Exhibit 5.1
Tel-Aviv, November 22, 2013
Our file: 206073/004
SuperCom Ltd.
1 Arye Shenkar Street
Herzliya Pituach, Israel
Ladies and Gentleman,
Re: Supercom Ltd.- Registration Statement on Form F-1
We refer to the Registration Statement on Form F-1 (file No. 333-189810) to be filed with the Securities and Exchange Commission under the Securities Act of 1933, as amended, (“Registration Statement”) on behalf of SuperCom Ltd. (the “Company”), relating to up to 3,450,000 Ordinary Shares NIS 0.25 nominal value of the Company at an aggregate offering price not to exceed $15,500,000 (the “Securities”). This opinion letter is rendered pursuant to Item 8(a) of Form F-1 of the United States Securities and Exchange Commission (the “SEC”) and Item 601(b)(5) of the SEC’s Regulation S-K under the United States Securities Act of 1933, as amended (the “Act”).
In connection herewith, we have examined the originals, photocopies or copies, certified or otherwise identified to our satisfaction, of: (i) the form of the Registration Statement filed by the Company with the SEC and to which this opinion is attached as an exhibit; (ii) the exhibits to the Registration Statement including the form of Underwriting Agreement between the Company and Aegis Capital Corp., as representatives of the several underwriters; (iii) copies of the Memorandum of Association and Articles of Association of the Company, as currently in effect; (iv) resolutions of the board of directors of the Company which have heretofore been approved which relate to the Registration Statement and the actions to be taken in connection therewith; and (v) such other corporate records, agreements, documents and other instruments, and such certificates or comparable documents of public officials and of officers and representatives of the Company, and have made inquires of such officers and representatives as we have deemed relevant and necessary as a basis for the opinions hereafter set forth.

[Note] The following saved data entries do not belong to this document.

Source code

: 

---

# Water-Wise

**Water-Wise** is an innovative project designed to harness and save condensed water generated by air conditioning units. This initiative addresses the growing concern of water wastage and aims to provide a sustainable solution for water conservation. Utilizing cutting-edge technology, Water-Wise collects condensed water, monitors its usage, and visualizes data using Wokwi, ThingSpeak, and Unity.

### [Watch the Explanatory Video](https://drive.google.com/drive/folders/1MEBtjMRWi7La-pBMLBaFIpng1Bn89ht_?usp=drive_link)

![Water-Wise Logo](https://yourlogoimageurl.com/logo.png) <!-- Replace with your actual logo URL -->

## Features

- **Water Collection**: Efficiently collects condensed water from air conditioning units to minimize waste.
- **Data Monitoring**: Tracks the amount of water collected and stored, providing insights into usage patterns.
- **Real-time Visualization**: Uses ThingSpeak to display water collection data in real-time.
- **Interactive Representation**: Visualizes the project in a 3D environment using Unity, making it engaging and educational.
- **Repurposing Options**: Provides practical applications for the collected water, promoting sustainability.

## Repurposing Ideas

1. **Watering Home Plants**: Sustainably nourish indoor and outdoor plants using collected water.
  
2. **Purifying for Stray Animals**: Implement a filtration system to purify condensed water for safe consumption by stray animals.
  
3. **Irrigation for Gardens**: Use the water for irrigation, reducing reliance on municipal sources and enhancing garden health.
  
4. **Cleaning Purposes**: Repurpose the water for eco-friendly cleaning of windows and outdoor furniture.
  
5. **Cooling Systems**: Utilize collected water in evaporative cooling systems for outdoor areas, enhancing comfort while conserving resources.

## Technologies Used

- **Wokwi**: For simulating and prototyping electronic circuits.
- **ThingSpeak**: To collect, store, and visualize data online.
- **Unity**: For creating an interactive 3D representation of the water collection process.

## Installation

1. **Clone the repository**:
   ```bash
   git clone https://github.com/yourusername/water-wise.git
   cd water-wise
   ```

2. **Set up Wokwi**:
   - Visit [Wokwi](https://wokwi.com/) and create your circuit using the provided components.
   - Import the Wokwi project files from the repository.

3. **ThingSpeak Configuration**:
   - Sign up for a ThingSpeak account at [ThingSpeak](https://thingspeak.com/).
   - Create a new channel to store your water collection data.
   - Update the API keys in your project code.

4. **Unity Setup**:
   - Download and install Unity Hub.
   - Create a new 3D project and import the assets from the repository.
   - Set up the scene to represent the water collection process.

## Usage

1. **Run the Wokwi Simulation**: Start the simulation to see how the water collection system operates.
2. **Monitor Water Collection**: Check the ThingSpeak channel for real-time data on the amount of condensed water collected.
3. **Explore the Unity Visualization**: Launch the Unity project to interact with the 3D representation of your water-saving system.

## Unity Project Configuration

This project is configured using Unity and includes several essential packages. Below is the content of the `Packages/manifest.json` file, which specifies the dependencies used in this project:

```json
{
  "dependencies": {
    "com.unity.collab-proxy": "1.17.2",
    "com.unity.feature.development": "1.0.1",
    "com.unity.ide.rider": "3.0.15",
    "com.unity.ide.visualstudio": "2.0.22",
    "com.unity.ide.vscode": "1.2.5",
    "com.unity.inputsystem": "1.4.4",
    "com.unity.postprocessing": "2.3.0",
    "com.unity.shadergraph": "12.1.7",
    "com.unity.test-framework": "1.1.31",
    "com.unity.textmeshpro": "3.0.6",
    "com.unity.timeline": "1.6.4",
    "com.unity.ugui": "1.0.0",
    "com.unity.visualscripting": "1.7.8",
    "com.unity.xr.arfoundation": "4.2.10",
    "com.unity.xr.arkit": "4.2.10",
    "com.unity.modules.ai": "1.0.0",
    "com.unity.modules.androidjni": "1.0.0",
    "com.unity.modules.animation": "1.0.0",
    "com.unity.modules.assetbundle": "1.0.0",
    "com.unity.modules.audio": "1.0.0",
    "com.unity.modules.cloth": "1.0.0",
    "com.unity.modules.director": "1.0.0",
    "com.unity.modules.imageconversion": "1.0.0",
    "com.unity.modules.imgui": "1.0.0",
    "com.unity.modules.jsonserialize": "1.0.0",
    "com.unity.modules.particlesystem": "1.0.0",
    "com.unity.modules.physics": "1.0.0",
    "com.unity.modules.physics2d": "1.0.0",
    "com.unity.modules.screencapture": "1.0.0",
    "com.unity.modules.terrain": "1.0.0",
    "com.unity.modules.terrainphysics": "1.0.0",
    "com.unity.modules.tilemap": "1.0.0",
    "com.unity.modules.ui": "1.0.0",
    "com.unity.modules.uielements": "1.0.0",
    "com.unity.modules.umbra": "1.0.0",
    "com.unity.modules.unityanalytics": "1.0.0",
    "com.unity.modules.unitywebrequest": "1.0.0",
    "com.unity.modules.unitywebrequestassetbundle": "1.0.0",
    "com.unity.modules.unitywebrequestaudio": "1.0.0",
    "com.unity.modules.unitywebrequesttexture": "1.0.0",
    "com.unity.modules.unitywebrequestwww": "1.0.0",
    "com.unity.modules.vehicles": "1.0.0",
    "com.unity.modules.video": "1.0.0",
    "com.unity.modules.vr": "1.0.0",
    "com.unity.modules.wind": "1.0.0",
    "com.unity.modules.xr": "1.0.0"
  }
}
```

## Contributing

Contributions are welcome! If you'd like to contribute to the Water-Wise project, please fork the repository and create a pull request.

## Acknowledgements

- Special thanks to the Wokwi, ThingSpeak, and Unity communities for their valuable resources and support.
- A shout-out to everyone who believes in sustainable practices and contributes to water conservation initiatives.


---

In rendering our opinion on the matters hereinafter set forth, we have assumed the authenticity of all original documents submitted to us, the conformity to original documents of all documents submitted to us as certified, conformed or photographic copies, the genuineness of all signatures, the due authenticity of all persons executing such documents and the due execution and delivery of such documents. As to certificates and information given by public officials, we have assumed the same to have been properly given and to be accurate. As to various questions of fact material to our opinion as they relate to the Company, we have also assumed the truth of all facts communicated to us by the Company officers.
We are members of the Israel Bar, and the opinions expressed herein are limited to questions arising under the Laws of the State of Israel, and we disclaim any opinion whatsoever with respect to matters governed by the laws of any other jurisdiction.
Based upon and subject to the foregoing, we are of the opinion that (i) the Securities have been duly authorized for issuance by all necessary corporate action by the Company; (ii) upon payment to the Company of the consideration in such amount and form as shall be determined by the board of directors of the Company or an authorized committee thereof, the Securities, when issued and sold in the offering as described in the Registration Statement, will be validly issued, fully paid and non-assessable.
We consent to the filing of this opinion as an exhibit to the Registration Statement and to the use of our name in the Registration Statement under the captions “Legal Matters”. In giving this consent, we do not thereby admit that we are within the category of persons whose consent is required under Section 7 of the Act or the rules and regulations of the SEC.